Some questions to start your exploration:
- What really matters to you in life? Not what should matter, what does matter.
- What would you like to have more of in your life?
- Set aside money for a moment; what do you want in your career?
- What are your secret passions and dreams?
- What would bring more joy and happiness into your life?
- What do you want your relationships to be like?
- What qualities would you like to develop?
- What are your values? What issues do you care about?
- What are your talents? What’s special about you?
- What would you most like to accomplish?
- What would legacy would you like to leave behind?
It may be helpful to write your thoughts down in a journal or creative vision board if you’re the creative type. Add your own questions, and ask others what they want out of life. Relax and make this exercise fun. You may want to set your answers aside for a while and come back to them later to see if any have changed or if you have anything to add.
What Would Your Best Life Look Like?
Describe your ideal life in detail. Allow yourself to dream and imagine, and create a vivid picture. If you can’t visualize a picture, focus on how your best life would feel. If you find it difficult to envision your life 20 or 30 years from now, start with five years—even a few years into the future will give you a place to start. What you see may surprise you. Set aside preconceived notions. This is your chance to dream and fantasize.
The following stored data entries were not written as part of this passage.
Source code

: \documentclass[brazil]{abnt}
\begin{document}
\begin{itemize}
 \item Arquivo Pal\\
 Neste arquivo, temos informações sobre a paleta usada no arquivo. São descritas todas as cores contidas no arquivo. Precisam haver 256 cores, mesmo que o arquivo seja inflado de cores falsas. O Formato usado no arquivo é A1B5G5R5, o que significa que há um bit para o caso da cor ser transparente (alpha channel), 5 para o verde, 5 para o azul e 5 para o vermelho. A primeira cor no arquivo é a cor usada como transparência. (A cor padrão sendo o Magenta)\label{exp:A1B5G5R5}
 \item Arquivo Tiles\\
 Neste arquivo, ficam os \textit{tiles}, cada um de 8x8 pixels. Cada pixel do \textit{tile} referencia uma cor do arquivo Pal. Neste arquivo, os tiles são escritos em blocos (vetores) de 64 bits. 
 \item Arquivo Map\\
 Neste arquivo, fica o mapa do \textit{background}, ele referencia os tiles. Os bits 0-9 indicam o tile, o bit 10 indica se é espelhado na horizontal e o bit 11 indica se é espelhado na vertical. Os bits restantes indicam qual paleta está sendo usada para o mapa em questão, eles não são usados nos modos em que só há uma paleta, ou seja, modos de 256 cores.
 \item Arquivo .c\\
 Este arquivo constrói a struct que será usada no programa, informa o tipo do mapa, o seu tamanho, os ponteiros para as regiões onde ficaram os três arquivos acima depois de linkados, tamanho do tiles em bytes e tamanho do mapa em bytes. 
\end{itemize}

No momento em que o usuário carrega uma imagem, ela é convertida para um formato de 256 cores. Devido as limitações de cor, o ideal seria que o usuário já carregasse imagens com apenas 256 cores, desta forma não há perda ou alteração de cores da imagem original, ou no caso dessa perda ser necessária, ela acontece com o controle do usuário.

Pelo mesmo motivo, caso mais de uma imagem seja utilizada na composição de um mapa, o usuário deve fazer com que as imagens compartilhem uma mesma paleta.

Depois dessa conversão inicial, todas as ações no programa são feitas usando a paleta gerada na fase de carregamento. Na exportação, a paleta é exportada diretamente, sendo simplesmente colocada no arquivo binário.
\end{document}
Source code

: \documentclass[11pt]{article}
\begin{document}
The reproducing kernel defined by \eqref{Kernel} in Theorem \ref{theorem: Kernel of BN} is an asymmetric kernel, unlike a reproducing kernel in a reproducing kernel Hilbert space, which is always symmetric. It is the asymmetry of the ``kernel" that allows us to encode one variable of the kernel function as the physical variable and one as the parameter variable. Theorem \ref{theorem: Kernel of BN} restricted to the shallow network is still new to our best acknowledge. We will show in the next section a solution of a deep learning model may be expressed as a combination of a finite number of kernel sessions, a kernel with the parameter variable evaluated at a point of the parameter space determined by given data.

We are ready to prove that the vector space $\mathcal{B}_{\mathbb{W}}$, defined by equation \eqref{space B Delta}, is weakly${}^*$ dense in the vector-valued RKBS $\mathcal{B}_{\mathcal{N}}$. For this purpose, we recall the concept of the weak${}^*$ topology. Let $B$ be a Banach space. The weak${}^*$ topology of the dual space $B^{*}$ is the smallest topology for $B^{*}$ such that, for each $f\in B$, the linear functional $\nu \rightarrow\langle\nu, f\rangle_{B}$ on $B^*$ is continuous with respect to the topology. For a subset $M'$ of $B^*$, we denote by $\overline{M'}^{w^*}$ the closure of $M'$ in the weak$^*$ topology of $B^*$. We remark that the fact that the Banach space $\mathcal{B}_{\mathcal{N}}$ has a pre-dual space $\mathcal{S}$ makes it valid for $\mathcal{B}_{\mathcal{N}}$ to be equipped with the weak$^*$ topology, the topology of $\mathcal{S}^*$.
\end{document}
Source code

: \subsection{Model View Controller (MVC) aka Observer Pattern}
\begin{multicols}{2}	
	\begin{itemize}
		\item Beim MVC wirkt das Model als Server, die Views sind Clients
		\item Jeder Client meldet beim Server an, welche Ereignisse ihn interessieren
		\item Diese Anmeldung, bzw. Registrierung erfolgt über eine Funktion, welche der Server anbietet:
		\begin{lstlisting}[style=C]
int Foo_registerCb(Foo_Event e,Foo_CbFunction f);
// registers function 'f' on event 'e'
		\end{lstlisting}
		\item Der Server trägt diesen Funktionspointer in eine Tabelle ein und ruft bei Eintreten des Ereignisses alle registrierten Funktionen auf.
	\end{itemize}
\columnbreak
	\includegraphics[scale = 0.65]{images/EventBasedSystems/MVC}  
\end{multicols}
A few prompts to get you started:
- What will you have accomplished already?
- How will you feel about yourself?
- What kind of people are in your life? How do you feel about them?
- What does your ideal day look like?
- Where are you? Where do you live? Think specifics, what city, state, or country, type of community, house or an apartment, style and atmosphere.
- What would you be doing?
- Are you with another person, a group of people, or are you by yourself?
- How are you dressed?
- What’s your state of mind? Happy or sad? Contented or frustrated?
- What does your physical body look like? How do you feel about that?
- Does your best life make you smile and make your heart sing? If it doesn’t, dig deeper, dream bigger.
It’s important to focus on the result, or at least a way-point in your life. Don’t think about the process for getting there yet—that’s the next step. Give yourself permission to revisit this vision every day, even if only for a few minutes. Keep your vision alive and in the front of your mind.
It may sound counter-intuitive to plan backwards rather than forwards, but when you’re planning your life from the end result, it’s often more useful to consider the last step and work your way back to the first. This is actually a valuable and practical strategy for making your vision a reality.
- What’s the last thing that would’ve had to happen to achieve your best life?
- What’s the most important choice you would’ve had to make?
- What would you have needed to learn along the way?
- What important actions would you have had to take?
- What beliefs would you have needed to change?
- What habits or behaviors would you have had to cultivate?
- What type of support would you have had to enlist?
- How long will it have taken you to realize your best life?
- What steps or milestones would you have needed to reach along the way?
Now it’s time to think about your first step, and the next step after that. Ponder the gap between where you are now and where you want to be in the future. It may seem impossible, but it’s quite achievable if you take it step-by-step.
It’s important to revisit this vision from time to time. Don’t be surprised if your answers to the questions, your technicolor vision, and the resulting plans change. That can actually be a very good thing; as you change in unforeseeable ways, the best life you envision will change as well. For now, it’s important to use the process, create your vision, and take the first step towards making that vision a reality.